Sunday, October 10, 2010


In my experience as a speaker, I have, uh, occasionally peppered my speech with, um, useless little words that would be better left, hmm, out. It is easier to edit in written form because you can go back over and delete anything you find superfluous. I don’t think I’ve ever put “um” in a written work unless I really meant it. Like earlier in this paragraph.

Not so when speaking. Um, uh, and other little timewasters slip out easily. When hearing the same from others it is painfully obvious how distracting it can be for the audience. Someone once told me just to pause when considering what to say next. There is no need to fill every space with some sound or another.


When I have been better prepared I think the verbal tics diminish, but they don’t ever go away entirely. Habit? Laziness? I dunno. It is, uh, what it is.

You know what else is what it is? The verbal tics of the younger generation that grate on all of our nerves.

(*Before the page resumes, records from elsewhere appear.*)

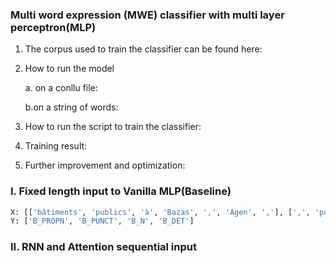### Multi word expression (MWE) classifier with multi layer perceptron(MLP)

1. The corpus used to train the classifier can be found here:

2. How to run the model 

   a. on a conllu file:

   b.on a string of words:

2. How to run the script to train the classifier:
3. Training result:
4. Further improvement and optimization: 

### I. Fixed length input to Vanilla MLP(Baseline)

```python
X: [['bâtiments', 'publics', 'à', 'Bazas', ',', 'Agen', ','], [',', 'poubelle', 'radioactive', '...', "l'", 'Afrique', 'a'], ['de', 'Paris', 'et', 'élu', 'corrézien', ',', 'Georges'], ['un', 'raid', 'contre', 'la', 'flottille', 'internationale', 'acheminant']]
Y: ['B_PROPN', 'B_PUNCT', 'B_N', 'B_DET']
```

### II. RNN and Attention sequential input







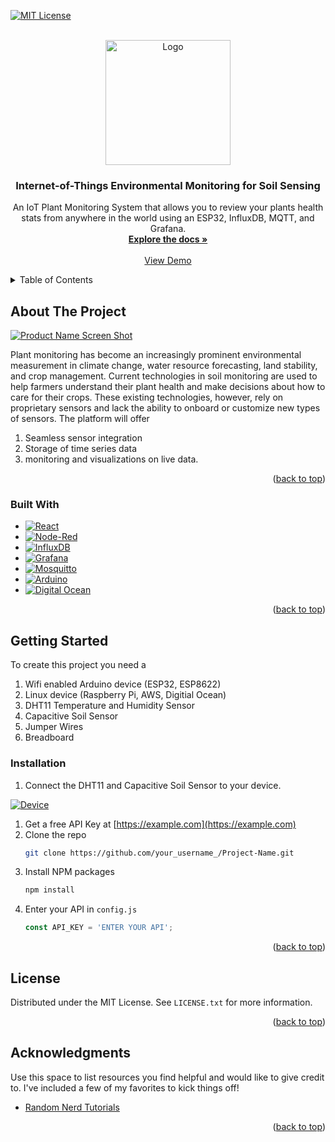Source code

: 
<a name="readme-top"></a>
[![MIT License][license-shield]][license-url]


<!-- PROJECT LOGO -->
<br />
<div align="center">
  <a href="https://github.com/kendrajmoore/capstone/edit/main/README.md">
    <img src="https://i.ibb.co/QP2QXhB/Pngtree-cute-green-small-plant-aloe-4651505.png" alt="Logo" width="200" height="200">
  </a>

  <h3 align="center">Internet-of-Things Environmental Monitoring for Soil Sensing</h3>

  <p align="center">
    An IoT Plant Monitoring System that allows you to review your plants health stats from anywhere in the world using an ESP32, InfluxDB, MQTT, and Grafana.
    <br />
    <a href="https://github.com/kendrajmoore/capstone/edit/main/README.md"><strong>Explore the docs »</strong></a>
    <br />
    <br />
    <a href="https://grafana.smartplant.live/d/livedata/plant-dashboard">View Demo</a>
  </p>
</div>



<!-- TABLE OF CONTENTS -->
<details>
  <summary>Table of Contents</summary>
  <ol>
    <li>
      <a href="#about-the-project">About The Project</a>
      <ul>
        <li><a href="#built-with">Built With</a></li>
      </ul>
    </li>
    <li>
      <a href="#getting-started">Getting Started</a>
      <ul>
        <li><a href="#installation">Installation</a></li>
      </ul>
    </li>
    <li><a href="#license">License</a></li>
    <li><a href="#acknowledgments">Acknowledgments</a></li>
  </ol>
</details>



<!-- ABOUT THE PROJECT -->
## About The Project

[![Product Name Screen Shot][product-screenshot]](https://i.ibb.co/5W6v0Jz/Screenshot-2023-04-30-at-3-17-16-PM-1.png)

Plant monitoring has become an increasingly prominent environmental measurement in climate change, water resource forecasting, land stability, and crop management. Current technologies in soil monitoring are used to help farmers understand their plant health and make decisions about how to care for their crops. These existing technologies, however, rely on proprietary sensors and lack the ability to onboard or customize new types of sensors. The platform will offer

1. Seamless sensor integration
2. Storage of time series data
3. monitoring and visualizations on live data. 

<p align="right">(<a href="#readme-top">back to top</a>)</p>



### Built With

* [![React][React.js]][React-url]
* [![Node-Red][Node-Red]][Node-url]
* [![InfluxDB][InfluxDB]][Influx-url]
* [![Grafana][Grafana]][Grafana-url] 
* [![Mosquitto][mosquitto-shield]][mosquitto-url]
* [![Arduino][Arduino]][Arduino-url]
* [![Digital Ocean][Digital Ocean]][Digital-url]

<p align="right">(<a href="#readme-top">back to top</a>)</p>



<!-- GETTING STARTED -->
## Getting Started

To create this project you need a 
1. Wifi enabled Arduino device (ESP32, ESP8622) 
2. Linux device (Raspberry Pi, AWS, Digitial Ocean)
3. DHT11 Temperature and Humidity Sensor
4. Capacitive Soil Sensor
5. Jumper Wires
6. Breadboard


### Installation

1. Connect the DHT11 and Capacitive Soil Sensor to your device. 

[![Device][device-screenshot]](https://i.ibb.co/5W6v0Jz/Screenshot-2023-04-30-at-3-17-16-PM-1.png)


1. Get a free API Key at [https://example.com](https://example.com)
2. Clone the repo
   ```sh
   git clone https://github.com/your_username_/Project-Name.git
   ```
3. Install NPM packages
   ```sh
   npm install
   ```
4. Enter your API in `config.js`
   ```js
   const API_KEY = 'ENTER YOUR API';
   ```

<p align="right">(<a href="#readme-top">back to top</a>)</p>



<!-- LICENSE -->
## License

Distributed under the MIT License. See `LICENSE.txt` for more information.

<p align="right">(<a href="#readme-top">back to top</a>)</p>



<!-- ACKNOWLEDGMENTS -->
## Acknowledgments

Use this space to list resources you find helpful and would like to give credit to. I've included a few of my favorites to kick things off!

* [Random Nerd Tutorials](https://randomnerdtutorials.com/)
<p align="right">(<a href="#readme-top">back to top</a>)</p>



<!-- MARKDOWN LINKS & IMAGES -->
<!-- https://www.markdownguide.org/basic-syntax/#reference-style-links -->
[product-screenshot]: https://i.ibb.co/5W6v0Jz/Screenshot-2023-04-30-at-3-17-16-PM-1.png
[device-screenshot]: https://i.ibb.co/z474hY4/Screenshot-2023-04-26-at-11-39-41-AM.png
[React.js]: https://img.shields.io/badge/React-20232A?style=for-the-badge&logo=react&logoColor=61DAFB
[React-url]: https://reactjs.org/
[Node-Red]: https://img.shields.io/badge/Node--Red-8F0000?style=for-the-badge&logo=nodered&logoColor=white
[Node-url]: https://nodered.org/
[Arduino]: 	https://img.shields.io/badge/Arduino_IDE-00979D?style=for-the-badge&logo=arduino&logoColor=white
[Arduino-url]: https://www.arduino.cc/en/software
[InfluxDB]: https://img.shields.io/badge/InfluxDB-22ADF6?style=for-the-badge&logo=InfluxDB&logoColor=white
[Influx-url]: https://vuejs.org/
[Digital Ocean]: https://img.shields.io/badge/Digital_Ocean-0080FF?style=for-the-badge&logo=DigitalOcean&logoColor=white
[Digital-url]: https://www.digitalocean.com/
[Grafana]: https://img.shields.io/badge/grafana-%23F46800.svg?style=for-the-badge&logo=grafana&logoColor=white
[Grafana-url]: https://grafana.com/
[license-shield]: https://img.shields.io/badge/License-MIT-yellow.svg
[license-url]: https://opensource.org/licenses/MIT
[mosquitto-shield]: https://img.shields.io/badge/mosquitto-%233C5280.svg?style=for-the-badge&logo=eclipsemosquitto&logoColor=white
[mosquitto-url]: https://mosquitto.org/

Sure, they often sound foolish when they talk, but hey, they’re kids. Very little that comes out of their mouths is interesting, even the fully formed sentences. Why worry about what might sound lazy or ignorant? Why constantly correct them? It’s not as though they make any sudden corrections. If they eventually speak like we want them to, it will be through maturity and experience, not due to a constant haranguing at home.

Perhaps we are not in the midst of language deconstruction, but rather are witnessing the further advancement of our language. What I like to mock in the speech of my children and their peers might be the very thing that eventually lifted American English out of the Elizabethan Age. Else I’d be yelling this at home: “Foul spoken coward, that thund'rest with thy tongue, and with thy weapon nothing dares perform.”

I don’t even know what that means.

Third grade teachers are always harping on their students to use other words than “said” when adding dialogue to their boring stories. (If you are a teacher please replace “harping on” with “providing quality education to,” and if you are a student please replace “boring” with “thrilling and clever.” No need to insult the easily insulted.)

He uttered, she exclaimed, he yelled, she whispered. Like that. Sure, students are supposed to use such words to make their writing more interesting, but in my years of raising my own children and teaching many others, I have never heard any kid say, “He yelled, ‘Clean your room!’”

Now certainly the same kid would say, “My dad yelled at me,” but that’s entirely different. That’s a verb, not an indication of speech. Maybe what kids are using for “said” isn’t the crime against humanity that old people like me make it out to be.

For example: “So he went, ‘I don’t think so.’ And I’m all, ‘Oh, yes you will!’ And he goes, ‘[expletive removed]!’”

Conjugations of the verb “to go” are the modern favorites to indicate what someone might have said. Wherever this came from, it doesn’t seem to be going away, and if youngsters carry the habit into adulthood it will eventually be entered into the Oxford English Dictionary (“the definitive record of the English language”) and Shakespeare will discontinue rolling over in his grave.

People were uncomfortable when I have said “uh” to distraction, and the younger citizens are saying “like” as though it were going out of style. You’ve heard it yourself, and I’ve made fun of it here.

“I’m, like, at the mall, and I can’t decide what color nail polish to buy. Can you, like, come down here right now? It’s, like, an emergency!”

So “like” is the new “uh” or “um.” To those of us who don’t use it, it sounds horrible. We think the barbarians are at the gate. And yet I hear it occasionally even from people who decry its use.

Is it really, like, so bad?

This all may be the evolution of language. We may bristle, but we don’t really know how this will all turn out in fifty or one hundred years. After all, Shakespeare wrote, “Thou didst drink the stale of horses and the guilded puddle which beasts would cough at.”

I don’t really know what that means, but I do know that the great master apparently ended at least one sentence with a preposition. And where I come from, that’s, like, a real no-no.